And I sincerely believe, with you, that banking establishments are more dangerous than standing armies; and that the principle of spending money to be paid by posterity, under the name of funding, is but swindling futurity on a large scale.

– Letter from Thomas Jefferson to John Taylor, May 28, 1816

Well they aren’t really your “new” slumlord in the sense you have been debt slaves to the financials system for decades.  What I really mean is that it is now becoming overt and literal.  Literal because financiers are now the main players in the real estate market and are buying all the homes ordinary citizens were kicked out of over the past few years.  Yep, we bailed out the financial system so that financiers with access to cheap credit can buy up all of America’s real estate so that they can then rent it back to you later.

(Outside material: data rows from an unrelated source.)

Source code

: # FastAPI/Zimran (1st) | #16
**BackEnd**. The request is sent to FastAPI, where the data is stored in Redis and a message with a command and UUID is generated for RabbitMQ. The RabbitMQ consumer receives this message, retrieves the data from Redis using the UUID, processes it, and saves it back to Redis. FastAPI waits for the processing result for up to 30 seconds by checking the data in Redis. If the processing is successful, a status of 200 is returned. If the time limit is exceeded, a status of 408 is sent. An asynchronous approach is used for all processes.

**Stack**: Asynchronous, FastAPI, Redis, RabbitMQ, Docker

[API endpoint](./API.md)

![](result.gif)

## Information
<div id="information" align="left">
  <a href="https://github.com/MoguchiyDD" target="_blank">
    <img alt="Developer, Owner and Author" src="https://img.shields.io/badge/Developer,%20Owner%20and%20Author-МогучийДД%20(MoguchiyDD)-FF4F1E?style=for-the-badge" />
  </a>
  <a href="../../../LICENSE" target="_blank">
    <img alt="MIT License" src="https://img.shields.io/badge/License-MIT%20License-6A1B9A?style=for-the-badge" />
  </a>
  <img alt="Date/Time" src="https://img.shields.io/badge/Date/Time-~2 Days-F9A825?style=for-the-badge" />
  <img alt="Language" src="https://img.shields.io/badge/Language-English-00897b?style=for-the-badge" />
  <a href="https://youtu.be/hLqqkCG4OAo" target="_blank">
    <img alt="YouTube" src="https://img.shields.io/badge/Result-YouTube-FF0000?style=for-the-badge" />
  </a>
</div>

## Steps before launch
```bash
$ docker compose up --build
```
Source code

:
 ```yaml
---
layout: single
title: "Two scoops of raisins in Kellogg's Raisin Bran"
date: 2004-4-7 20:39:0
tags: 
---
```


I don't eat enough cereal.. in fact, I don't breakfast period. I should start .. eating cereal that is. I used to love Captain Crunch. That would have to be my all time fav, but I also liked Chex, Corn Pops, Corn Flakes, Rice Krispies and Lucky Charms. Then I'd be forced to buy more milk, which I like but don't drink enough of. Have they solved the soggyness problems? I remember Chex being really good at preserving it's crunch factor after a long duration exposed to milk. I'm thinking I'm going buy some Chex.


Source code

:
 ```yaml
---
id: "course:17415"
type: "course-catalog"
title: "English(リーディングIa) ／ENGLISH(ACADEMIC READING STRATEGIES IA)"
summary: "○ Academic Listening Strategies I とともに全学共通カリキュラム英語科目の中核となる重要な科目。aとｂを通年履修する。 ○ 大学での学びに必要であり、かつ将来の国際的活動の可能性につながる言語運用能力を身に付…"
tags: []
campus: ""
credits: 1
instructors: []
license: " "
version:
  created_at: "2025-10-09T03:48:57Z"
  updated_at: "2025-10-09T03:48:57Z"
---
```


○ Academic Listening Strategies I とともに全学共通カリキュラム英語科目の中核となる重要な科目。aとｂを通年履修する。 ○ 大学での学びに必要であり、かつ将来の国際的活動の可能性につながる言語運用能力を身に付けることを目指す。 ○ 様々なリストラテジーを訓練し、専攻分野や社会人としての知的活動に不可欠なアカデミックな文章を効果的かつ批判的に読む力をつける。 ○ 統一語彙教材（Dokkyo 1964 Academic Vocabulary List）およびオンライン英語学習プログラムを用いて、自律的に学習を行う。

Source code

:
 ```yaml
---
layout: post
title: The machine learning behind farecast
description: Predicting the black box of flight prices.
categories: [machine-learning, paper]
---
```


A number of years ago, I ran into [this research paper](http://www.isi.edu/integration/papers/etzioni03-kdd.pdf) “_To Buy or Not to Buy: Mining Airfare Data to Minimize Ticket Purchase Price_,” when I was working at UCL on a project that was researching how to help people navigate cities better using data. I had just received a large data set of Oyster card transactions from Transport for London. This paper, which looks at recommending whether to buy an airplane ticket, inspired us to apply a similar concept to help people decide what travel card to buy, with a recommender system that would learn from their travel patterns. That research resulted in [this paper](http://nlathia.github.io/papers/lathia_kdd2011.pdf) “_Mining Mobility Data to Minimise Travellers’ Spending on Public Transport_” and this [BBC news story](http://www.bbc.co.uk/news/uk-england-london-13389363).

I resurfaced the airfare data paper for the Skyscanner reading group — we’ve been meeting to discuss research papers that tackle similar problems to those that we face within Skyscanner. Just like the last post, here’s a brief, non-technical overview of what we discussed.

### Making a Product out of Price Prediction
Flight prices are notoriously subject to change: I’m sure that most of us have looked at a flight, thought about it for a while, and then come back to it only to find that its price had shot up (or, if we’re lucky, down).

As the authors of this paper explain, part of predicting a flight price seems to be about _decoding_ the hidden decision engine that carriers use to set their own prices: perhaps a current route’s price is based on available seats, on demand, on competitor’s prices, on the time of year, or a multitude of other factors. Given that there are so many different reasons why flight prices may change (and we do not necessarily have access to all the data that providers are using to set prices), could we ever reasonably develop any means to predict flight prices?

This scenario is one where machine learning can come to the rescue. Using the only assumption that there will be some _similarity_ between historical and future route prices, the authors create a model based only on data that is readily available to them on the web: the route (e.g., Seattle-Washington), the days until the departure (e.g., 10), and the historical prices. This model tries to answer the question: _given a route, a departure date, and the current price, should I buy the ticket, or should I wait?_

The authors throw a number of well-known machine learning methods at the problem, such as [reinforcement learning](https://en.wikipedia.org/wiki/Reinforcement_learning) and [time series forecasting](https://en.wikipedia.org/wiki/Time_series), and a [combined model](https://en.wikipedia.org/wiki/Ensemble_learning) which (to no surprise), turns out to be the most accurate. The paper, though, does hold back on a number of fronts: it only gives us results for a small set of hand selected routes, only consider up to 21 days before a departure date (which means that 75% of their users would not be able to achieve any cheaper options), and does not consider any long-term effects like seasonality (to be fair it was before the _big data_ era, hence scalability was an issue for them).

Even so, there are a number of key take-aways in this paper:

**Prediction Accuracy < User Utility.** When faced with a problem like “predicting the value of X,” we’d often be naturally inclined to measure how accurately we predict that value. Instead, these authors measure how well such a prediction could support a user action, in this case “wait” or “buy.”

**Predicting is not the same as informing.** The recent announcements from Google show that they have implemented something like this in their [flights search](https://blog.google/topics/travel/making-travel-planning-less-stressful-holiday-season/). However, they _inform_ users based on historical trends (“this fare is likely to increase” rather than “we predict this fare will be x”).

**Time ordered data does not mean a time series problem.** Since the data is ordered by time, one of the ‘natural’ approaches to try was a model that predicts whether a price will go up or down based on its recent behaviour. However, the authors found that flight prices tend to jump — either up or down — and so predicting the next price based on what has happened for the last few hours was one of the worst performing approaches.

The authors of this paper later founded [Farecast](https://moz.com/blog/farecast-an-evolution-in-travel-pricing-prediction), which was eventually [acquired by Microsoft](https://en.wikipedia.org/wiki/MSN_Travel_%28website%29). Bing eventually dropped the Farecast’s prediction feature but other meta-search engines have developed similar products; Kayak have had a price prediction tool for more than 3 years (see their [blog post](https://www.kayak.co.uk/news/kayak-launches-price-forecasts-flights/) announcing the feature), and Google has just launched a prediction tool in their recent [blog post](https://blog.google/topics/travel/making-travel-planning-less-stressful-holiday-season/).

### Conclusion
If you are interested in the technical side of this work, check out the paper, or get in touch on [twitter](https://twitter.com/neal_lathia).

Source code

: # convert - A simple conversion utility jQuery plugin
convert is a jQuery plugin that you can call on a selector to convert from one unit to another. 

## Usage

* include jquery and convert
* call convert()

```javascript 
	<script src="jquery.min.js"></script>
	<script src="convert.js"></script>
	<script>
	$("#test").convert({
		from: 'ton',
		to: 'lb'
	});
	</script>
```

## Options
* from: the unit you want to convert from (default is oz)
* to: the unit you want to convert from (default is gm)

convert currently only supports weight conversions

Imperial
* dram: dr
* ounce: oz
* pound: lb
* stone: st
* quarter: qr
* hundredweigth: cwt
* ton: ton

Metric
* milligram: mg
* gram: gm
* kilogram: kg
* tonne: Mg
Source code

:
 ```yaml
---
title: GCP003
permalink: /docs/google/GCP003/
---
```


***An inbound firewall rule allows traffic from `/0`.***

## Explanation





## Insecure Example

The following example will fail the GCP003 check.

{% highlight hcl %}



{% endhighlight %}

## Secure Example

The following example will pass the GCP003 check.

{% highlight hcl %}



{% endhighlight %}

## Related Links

Of course, my opinion is that this will ultimately backfire on all the private equity buyers once they find out multiple generations will start living together and a weak economy will not provide the rental income they envision going forward.  Particularly once we have another severe slowdown…which always happens eventually.  Incredibly, Blackstone has spent $1.5 billion to buy homes in the last 2-3 months alone!

From Bloomberg:

Blackstone has spent more than more than $2.5 billion on 16,000 homes to manage as rentals, deploying capital from the $13.3 billion fund it raised last year, said Jonathan Gray, global head of real estate for the world’s largest private equity firm. That’s up from $1 billion of homes owned in October, when Blackstone Chairman Stephen Schwarzman said the company was spending $100 million a week on houses.

“The market is moving much faster than anybody thought possible,” Gray said during an interview in Blackstone’s New York headquarters. “Housing is much stronger than people anticipated.”

Of course the market is improving.  Not because citizens are buying, but because financiers with access to cheap credit are in a bidding war to become America’s slumlords.